• TASK DIRECTIONS: Report every line below that carries the word "varphi".

BEGIN

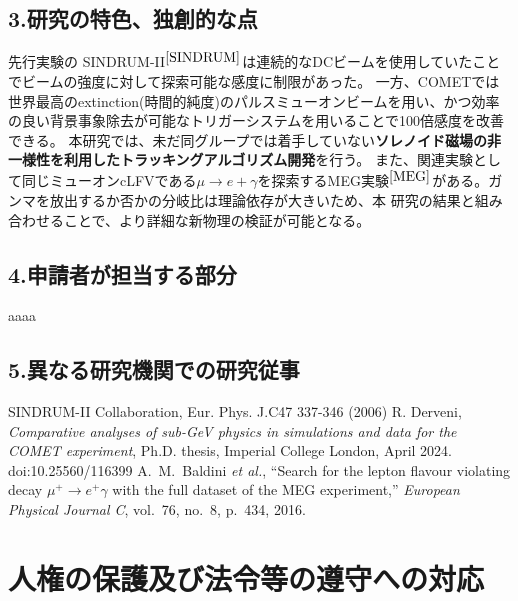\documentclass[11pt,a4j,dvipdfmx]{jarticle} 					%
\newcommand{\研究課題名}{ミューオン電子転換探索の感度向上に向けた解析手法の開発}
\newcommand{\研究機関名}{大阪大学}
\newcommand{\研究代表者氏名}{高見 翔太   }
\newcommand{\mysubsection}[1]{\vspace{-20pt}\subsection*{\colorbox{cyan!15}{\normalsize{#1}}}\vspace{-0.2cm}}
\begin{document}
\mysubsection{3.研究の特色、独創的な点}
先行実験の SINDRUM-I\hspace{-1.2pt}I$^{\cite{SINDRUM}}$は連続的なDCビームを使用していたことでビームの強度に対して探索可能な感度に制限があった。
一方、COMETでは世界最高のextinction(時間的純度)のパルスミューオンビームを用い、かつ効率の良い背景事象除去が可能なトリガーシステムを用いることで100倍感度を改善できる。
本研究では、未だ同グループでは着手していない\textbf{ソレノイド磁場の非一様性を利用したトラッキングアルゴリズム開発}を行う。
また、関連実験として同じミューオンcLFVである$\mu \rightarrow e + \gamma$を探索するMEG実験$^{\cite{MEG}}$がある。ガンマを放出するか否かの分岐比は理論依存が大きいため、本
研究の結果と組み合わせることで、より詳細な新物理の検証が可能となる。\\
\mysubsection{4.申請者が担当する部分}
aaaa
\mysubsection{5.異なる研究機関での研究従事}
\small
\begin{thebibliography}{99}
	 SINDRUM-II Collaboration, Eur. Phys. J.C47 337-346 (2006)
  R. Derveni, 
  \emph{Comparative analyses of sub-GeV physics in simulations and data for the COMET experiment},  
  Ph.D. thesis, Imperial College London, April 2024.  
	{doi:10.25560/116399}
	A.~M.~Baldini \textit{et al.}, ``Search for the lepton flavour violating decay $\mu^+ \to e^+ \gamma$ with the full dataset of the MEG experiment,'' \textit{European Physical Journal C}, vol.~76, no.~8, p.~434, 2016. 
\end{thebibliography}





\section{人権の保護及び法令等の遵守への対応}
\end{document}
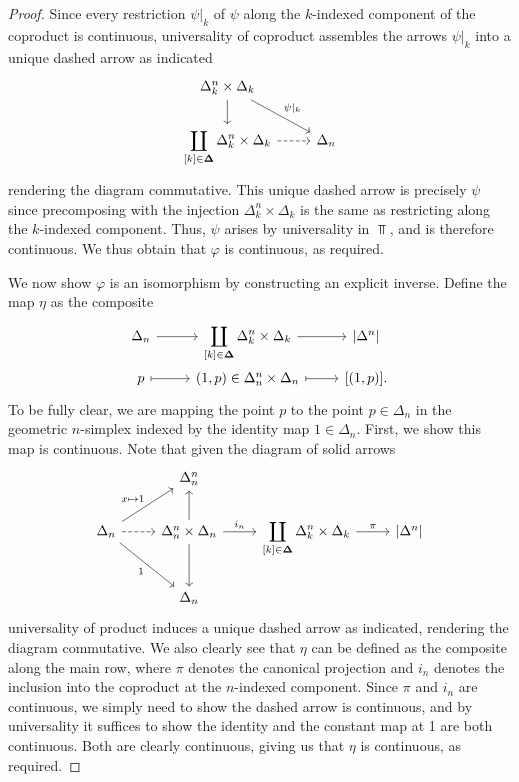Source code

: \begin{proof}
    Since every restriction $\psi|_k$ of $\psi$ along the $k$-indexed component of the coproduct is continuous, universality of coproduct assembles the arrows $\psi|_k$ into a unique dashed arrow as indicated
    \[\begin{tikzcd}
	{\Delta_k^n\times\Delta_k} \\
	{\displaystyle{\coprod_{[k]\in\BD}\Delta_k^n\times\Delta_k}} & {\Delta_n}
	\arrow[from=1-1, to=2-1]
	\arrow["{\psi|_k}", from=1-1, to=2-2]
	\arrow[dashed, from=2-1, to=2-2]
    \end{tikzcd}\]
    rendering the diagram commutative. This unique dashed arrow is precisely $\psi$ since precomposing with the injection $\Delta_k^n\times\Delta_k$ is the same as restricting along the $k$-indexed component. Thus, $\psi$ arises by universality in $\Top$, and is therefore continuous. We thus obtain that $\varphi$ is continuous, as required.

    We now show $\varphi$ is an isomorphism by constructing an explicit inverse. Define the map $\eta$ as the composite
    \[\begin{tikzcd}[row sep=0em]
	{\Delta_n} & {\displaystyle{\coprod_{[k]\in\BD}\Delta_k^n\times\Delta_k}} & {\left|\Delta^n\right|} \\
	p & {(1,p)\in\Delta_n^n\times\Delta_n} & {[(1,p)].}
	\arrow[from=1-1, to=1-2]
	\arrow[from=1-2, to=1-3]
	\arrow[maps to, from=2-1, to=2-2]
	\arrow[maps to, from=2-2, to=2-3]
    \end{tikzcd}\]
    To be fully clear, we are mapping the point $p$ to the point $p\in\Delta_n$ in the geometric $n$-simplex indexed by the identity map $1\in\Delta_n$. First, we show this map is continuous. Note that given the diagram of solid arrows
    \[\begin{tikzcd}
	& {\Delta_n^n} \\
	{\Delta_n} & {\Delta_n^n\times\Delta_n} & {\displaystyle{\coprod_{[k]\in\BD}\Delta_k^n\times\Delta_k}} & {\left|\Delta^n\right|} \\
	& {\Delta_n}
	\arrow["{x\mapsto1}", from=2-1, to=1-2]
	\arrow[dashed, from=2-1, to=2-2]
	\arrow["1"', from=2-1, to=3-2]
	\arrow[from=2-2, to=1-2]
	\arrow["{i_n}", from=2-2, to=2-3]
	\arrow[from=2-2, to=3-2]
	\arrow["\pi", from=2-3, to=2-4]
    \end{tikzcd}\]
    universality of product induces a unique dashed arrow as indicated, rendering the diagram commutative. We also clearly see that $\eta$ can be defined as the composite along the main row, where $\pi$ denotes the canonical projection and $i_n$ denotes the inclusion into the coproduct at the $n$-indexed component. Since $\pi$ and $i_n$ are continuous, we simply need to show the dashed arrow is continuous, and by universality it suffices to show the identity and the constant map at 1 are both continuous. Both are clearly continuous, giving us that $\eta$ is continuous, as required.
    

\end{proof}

END

• SOLUTION FOR THIS TASK:
    rendering the diagram commutative. This unique dashed arrow is precisely $\psi$ since precomposing with the injection $\Delta_k^n\times\Delta_k$ is the same as restricting along the $k$-indexed component. Thus, $\psi$ arises by universality in $\Top$, and is therefore continuous. We thus obtain that $\varphi$ is continuous, as required.
    We now show $\varphi$ is an isomorphism by constructing an explicit inverse. Define the map $\eta$ as the composite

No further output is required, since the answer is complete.